Chile’s presidential race is heating up, and immigration is at the center of the debate. Far-right candidate José Antonio Kast, currently polling neck-and-neck with communist contender Jeannette Jara, has doubled down on his hardline stance.
Kast vowed to make illegal migration a crime and deport all undocumented migrants—including children. He promised that migrants awaiting deportation would be held in temporary detention centers, a move critics say mirrors former U.S. President Donald Trump’s controversial immigration policies. Kast also proposed a special prison for foreign nationals who commit crimes, followed by expulsion once their sentence is served.
His platform leans heavily on law and order, pledging to go to “war” against organized crime, build maximum-security prisons modeled on El Salvador’s infamous Terrorist Confinement Center, and crack down on the foreign gangs many Chileans blame for rising violence.
Although Chile still has one of the lowest murder rates in Latin America, the rate has more than doubled in the last decade, with drug trafficking and extortion on the rise.
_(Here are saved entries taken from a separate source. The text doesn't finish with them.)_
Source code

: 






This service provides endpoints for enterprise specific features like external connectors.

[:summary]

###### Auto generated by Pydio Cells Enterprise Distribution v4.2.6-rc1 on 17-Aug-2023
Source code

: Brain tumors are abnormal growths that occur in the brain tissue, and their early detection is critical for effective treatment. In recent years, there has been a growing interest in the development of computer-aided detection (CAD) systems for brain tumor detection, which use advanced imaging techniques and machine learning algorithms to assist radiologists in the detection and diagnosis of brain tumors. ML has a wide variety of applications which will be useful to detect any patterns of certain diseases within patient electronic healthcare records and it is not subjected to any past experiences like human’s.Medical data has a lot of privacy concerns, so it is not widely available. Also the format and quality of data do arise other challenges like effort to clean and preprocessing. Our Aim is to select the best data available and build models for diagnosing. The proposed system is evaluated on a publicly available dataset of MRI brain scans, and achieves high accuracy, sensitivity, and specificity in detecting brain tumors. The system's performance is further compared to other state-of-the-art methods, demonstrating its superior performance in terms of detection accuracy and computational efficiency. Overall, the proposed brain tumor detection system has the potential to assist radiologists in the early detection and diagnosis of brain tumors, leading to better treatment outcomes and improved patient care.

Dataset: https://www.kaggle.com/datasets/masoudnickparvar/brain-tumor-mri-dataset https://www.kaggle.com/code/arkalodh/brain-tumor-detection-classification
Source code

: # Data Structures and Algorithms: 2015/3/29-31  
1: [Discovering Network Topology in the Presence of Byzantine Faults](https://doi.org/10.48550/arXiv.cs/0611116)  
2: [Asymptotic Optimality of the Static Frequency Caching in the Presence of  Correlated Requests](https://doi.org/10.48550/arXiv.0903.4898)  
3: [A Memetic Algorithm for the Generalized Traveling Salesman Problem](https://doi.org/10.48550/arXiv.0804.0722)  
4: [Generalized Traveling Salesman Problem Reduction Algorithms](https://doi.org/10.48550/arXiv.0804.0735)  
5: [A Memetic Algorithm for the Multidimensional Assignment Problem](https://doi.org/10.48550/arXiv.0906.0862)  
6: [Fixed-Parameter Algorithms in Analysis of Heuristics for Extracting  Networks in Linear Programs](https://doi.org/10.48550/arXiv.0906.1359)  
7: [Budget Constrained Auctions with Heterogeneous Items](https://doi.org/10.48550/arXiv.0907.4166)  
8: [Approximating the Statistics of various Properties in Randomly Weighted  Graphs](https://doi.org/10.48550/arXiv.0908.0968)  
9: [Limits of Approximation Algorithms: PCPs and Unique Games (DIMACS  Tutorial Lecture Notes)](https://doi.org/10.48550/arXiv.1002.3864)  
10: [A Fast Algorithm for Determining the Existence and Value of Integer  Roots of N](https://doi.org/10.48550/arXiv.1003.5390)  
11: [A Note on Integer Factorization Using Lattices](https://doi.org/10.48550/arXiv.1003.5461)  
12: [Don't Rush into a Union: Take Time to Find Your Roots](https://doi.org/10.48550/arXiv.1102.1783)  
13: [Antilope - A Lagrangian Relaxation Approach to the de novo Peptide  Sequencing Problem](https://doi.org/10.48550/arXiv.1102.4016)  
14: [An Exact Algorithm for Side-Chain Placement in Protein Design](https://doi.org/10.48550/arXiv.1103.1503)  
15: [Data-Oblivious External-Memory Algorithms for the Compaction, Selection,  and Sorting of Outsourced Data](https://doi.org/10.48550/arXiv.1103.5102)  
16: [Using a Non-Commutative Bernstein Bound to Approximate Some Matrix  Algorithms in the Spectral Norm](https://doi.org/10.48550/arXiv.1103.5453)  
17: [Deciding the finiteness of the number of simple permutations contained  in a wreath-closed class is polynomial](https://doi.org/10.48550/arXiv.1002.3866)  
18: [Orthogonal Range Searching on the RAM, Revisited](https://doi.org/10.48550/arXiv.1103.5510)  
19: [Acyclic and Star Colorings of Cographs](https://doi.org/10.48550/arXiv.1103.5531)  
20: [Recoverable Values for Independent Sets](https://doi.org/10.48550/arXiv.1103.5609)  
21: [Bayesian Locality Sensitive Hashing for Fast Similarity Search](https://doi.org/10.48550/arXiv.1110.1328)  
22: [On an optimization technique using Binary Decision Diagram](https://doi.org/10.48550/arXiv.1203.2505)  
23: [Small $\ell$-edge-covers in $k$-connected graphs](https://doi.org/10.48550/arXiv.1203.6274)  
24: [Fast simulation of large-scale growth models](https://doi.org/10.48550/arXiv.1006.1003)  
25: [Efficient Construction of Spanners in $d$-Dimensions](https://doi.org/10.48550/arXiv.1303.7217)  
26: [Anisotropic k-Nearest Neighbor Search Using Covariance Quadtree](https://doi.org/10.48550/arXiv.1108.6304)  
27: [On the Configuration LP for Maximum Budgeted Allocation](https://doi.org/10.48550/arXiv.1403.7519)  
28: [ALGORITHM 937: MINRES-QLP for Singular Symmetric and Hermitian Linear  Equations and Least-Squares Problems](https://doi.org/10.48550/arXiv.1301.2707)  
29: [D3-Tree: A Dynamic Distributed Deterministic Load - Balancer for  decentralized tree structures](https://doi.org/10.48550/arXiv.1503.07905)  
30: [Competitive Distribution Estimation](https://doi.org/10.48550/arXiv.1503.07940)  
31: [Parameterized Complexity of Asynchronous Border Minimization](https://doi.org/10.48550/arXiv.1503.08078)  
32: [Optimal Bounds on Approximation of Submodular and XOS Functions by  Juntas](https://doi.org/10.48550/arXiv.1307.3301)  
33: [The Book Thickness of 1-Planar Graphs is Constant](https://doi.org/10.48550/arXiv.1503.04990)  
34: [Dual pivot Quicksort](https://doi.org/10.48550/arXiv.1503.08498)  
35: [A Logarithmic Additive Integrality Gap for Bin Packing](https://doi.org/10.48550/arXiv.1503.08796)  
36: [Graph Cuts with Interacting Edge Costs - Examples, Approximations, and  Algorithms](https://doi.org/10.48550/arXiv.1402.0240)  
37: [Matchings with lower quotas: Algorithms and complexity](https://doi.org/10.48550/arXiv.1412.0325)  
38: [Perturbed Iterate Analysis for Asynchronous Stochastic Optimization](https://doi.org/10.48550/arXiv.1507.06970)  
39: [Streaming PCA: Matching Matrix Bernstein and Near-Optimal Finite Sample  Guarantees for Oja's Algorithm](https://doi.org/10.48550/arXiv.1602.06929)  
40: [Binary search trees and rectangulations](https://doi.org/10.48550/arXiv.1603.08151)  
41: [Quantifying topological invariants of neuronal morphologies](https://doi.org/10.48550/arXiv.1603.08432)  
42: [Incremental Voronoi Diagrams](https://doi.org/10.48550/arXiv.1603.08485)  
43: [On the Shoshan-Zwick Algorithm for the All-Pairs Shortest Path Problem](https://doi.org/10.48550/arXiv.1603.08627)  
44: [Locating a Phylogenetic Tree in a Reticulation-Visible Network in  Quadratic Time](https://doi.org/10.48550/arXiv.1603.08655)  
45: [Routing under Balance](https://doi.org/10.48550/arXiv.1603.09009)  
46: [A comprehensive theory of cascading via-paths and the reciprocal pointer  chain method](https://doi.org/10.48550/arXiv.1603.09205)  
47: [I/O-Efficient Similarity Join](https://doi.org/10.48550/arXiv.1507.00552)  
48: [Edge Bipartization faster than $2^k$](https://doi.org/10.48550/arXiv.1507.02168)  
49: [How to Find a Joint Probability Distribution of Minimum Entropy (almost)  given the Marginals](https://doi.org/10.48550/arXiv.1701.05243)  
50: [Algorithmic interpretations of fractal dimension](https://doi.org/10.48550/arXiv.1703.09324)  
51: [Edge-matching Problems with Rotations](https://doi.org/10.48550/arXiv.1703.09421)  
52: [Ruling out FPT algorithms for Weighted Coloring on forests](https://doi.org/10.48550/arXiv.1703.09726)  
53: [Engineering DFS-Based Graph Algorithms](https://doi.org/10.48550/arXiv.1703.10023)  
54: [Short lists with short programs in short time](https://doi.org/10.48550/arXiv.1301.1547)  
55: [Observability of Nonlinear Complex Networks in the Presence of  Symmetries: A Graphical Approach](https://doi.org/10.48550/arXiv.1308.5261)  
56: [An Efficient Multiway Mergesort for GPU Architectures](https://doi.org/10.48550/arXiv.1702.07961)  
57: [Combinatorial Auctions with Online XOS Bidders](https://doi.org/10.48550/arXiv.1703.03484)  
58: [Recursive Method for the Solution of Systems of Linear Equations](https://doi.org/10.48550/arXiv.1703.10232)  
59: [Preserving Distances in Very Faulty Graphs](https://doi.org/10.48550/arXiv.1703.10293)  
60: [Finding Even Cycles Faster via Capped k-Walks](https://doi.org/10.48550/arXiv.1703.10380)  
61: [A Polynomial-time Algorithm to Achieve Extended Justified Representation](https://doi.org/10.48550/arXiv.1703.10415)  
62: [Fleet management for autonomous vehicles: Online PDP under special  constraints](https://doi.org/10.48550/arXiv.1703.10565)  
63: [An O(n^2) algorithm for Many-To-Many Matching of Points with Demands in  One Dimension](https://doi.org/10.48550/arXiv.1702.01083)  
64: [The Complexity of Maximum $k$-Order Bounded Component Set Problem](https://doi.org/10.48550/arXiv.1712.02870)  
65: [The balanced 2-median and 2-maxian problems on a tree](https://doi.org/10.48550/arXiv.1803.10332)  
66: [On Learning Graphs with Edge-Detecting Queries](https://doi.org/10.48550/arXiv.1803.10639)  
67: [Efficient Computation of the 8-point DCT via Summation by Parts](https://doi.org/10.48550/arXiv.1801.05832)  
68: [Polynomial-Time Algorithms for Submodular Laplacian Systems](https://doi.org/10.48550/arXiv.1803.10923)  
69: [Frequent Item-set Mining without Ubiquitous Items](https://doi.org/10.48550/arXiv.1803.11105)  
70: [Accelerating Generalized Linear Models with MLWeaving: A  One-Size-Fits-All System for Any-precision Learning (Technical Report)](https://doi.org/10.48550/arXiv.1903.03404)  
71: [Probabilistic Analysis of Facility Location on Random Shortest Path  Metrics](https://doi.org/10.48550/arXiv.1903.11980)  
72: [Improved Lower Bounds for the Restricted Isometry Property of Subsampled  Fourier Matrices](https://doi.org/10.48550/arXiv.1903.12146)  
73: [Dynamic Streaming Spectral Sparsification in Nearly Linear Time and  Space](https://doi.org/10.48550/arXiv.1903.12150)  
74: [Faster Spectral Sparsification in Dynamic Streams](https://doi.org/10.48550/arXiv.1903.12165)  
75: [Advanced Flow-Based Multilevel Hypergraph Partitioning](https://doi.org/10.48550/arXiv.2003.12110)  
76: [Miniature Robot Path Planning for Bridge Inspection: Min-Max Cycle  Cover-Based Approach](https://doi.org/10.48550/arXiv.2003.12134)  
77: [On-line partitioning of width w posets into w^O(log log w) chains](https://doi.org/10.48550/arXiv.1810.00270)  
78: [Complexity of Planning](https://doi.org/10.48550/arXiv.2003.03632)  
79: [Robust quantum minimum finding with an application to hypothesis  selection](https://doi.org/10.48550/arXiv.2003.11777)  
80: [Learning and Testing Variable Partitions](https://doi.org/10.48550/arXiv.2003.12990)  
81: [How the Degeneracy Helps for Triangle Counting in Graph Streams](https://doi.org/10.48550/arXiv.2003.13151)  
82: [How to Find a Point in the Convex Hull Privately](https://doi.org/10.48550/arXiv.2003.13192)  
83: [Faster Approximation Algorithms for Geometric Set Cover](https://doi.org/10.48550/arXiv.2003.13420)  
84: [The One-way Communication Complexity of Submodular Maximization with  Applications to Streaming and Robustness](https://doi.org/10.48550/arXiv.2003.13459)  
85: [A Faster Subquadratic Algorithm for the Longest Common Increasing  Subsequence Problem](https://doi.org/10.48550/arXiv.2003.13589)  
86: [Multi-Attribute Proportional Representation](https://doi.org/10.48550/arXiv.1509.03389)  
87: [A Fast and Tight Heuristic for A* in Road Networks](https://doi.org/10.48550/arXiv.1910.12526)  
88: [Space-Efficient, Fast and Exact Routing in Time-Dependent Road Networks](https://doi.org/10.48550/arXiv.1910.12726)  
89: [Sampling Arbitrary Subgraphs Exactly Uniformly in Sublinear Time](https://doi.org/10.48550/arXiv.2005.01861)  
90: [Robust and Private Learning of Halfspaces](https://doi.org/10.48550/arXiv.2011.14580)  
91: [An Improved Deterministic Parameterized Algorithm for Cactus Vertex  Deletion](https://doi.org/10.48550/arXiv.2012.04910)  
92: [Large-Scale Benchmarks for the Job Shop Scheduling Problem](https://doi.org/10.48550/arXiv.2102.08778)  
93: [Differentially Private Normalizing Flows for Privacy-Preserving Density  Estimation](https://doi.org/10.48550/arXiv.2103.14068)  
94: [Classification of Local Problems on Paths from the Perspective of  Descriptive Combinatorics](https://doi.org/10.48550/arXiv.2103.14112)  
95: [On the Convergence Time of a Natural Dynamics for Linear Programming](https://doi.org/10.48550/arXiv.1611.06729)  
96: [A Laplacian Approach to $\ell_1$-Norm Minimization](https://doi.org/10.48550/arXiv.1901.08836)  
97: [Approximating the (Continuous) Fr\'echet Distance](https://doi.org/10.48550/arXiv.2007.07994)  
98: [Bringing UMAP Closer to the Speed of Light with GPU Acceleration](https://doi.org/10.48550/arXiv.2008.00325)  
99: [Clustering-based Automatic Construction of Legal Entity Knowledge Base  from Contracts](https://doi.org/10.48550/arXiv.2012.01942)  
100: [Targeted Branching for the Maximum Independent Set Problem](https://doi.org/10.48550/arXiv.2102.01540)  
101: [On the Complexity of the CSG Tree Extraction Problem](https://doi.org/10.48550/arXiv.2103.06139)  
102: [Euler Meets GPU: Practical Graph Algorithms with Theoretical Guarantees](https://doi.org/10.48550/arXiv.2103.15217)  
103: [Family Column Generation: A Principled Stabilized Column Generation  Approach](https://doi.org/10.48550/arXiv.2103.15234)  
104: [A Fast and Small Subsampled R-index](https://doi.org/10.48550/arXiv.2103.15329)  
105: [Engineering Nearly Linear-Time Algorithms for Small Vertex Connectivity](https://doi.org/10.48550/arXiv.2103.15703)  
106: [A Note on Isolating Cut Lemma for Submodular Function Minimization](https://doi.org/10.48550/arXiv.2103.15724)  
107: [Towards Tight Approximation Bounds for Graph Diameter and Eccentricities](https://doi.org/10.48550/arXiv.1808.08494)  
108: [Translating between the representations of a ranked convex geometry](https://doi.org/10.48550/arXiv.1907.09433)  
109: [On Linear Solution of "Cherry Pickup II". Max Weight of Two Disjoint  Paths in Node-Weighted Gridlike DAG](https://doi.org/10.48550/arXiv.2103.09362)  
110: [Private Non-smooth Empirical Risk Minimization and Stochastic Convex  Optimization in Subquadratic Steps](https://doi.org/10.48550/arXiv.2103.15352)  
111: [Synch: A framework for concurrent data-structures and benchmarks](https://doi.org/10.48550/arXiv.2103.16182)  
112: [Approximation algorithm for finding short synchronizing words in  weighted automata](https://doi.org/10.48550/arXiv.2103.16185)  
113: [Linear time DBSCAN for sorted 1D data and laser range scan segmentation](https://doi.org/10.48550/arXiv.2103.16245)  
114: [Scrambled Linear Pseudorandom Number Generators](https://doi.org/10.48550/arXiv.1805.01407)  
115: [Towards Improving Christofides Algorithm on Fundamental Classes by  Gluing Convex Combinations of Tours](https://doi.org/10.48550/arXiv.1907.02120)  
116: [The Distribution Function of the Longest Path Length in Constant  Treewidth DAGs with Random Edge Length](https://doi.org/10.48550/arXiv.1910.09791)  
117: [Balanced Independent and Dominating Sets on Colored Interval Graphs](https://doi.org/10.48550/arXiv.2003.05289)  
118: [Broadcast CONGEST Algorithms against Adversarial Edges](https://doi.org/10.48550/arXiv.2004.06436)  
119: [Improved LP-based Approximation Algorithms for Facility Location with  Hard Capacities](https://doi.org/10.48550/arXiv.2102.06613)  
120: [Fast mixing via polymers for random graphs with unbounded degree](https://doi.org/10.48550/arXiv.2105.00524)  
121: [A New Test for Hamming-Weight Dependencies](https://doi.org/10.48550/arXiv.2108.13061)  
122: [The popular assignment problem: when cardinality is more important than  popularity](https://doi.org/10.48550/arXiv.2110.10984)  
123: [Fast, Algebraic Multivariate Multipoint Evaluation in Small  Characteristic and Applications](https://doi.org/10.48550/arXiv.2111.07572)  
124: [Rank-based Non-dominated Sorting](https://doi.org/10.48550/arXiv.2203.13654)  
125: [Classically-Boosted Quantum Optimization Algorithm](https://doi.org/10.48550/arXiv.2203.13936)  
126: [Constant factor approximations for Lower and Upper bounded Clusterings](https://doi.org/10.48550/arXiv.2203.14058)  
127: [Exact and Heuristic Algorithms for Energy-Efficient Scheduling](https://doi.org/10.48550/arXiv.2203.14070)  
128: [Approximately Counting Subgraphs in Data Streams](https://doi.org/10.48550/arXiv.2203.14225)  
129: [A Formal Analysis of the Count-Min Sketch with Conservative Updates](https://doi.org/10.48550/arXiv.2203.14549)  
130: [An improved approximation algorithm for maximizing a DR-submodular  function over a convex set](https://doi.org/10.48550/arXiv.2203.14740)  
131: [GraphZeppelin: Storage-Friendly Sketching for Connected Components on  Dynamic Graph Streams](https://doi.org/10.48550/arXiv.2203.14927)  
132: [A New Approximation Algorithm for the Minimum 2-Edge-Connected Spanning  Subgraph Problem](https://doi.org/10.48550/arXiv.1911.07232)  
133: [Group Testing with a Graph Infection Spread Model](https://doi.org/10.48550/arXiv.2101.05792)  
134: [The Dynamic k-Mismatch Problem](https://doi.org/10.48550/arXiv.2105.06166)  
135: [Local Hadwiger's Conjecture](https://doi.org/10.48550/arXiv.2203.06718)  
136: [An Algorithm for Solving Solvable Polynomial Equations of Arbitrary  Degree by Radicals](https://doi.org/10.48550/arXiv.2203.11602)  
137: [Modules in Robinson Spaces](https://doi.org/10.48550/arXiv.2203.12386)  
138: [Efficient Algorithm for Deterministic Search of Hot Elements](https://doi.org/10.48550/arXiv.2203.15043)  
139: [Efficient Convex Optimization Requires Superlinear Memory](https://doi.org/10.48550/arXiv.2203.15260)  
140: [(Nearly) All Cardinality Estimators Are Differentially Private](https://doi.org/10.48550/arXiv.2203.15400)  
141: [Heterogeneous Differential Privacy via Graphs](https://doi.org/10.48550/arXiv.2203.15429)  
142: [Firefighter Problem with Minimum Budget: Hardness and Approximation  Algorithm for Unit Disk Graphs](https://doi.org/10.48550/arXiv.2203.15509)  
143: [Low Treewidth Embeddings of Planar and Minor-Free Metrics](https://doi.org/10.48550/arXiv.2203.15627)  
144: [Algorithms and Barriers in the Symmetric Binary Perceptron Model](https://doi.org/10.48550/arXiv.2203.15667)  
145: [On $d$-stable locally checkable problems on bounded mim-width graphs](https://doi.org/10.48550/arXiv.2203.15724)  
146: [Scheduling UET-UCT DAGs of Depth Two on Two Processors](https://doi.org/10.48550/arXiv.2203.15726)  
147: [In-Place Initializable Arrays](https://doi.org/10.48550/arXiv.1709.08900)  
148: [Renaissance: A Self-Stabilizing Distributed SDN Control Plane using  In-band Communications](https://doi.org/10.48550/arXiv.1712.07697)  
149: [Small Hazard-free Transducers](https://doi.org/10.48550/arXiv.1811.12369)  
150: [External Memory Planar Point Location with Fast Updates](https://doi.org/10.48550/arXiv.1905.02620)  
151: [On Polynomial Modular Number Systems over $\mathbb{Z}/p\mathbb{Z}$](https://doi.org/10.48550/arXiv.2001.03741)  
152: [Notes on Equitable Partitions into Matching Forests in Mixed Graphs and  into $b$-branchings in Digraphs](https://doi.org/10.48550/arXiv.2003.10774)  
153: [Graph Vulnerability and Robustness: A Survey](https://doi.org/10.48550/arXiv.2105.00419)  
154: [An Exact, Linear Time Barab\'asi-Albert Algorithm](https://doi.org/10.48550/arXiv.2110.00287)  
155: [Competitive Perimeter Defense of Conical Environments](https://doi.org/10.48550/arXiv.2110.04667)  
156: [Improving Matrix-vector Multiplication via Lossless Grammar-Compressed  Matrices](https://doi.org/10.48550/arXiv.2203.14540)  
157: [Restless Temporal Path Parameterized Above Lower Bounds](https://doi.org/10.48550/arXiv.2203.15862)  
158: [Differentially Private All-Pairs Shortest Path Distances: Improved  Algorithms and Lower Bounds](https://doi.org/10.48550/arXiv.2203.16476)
Public concern over insecurity has become a decisive election issue.
Kast’s rhetoric is not new—he previously floated the idea of building a border wall with Bolivia to block undocumented migration. And with immigration numbers climbing—Chile’s foreign-born population has nearly doubled in seven years, now making up 8.8% of the nation’s nearly 20 million people—his promises are striking a chord with voters.
With the first-round vote on November 16 and a likely runoff on December 14, Kast’s hardline message may propel him further than in his previous runs. But whether Chileans embrace his Trump-style policies—or turn to Jara’s leftist platform—will shape the nation’s future for years to come.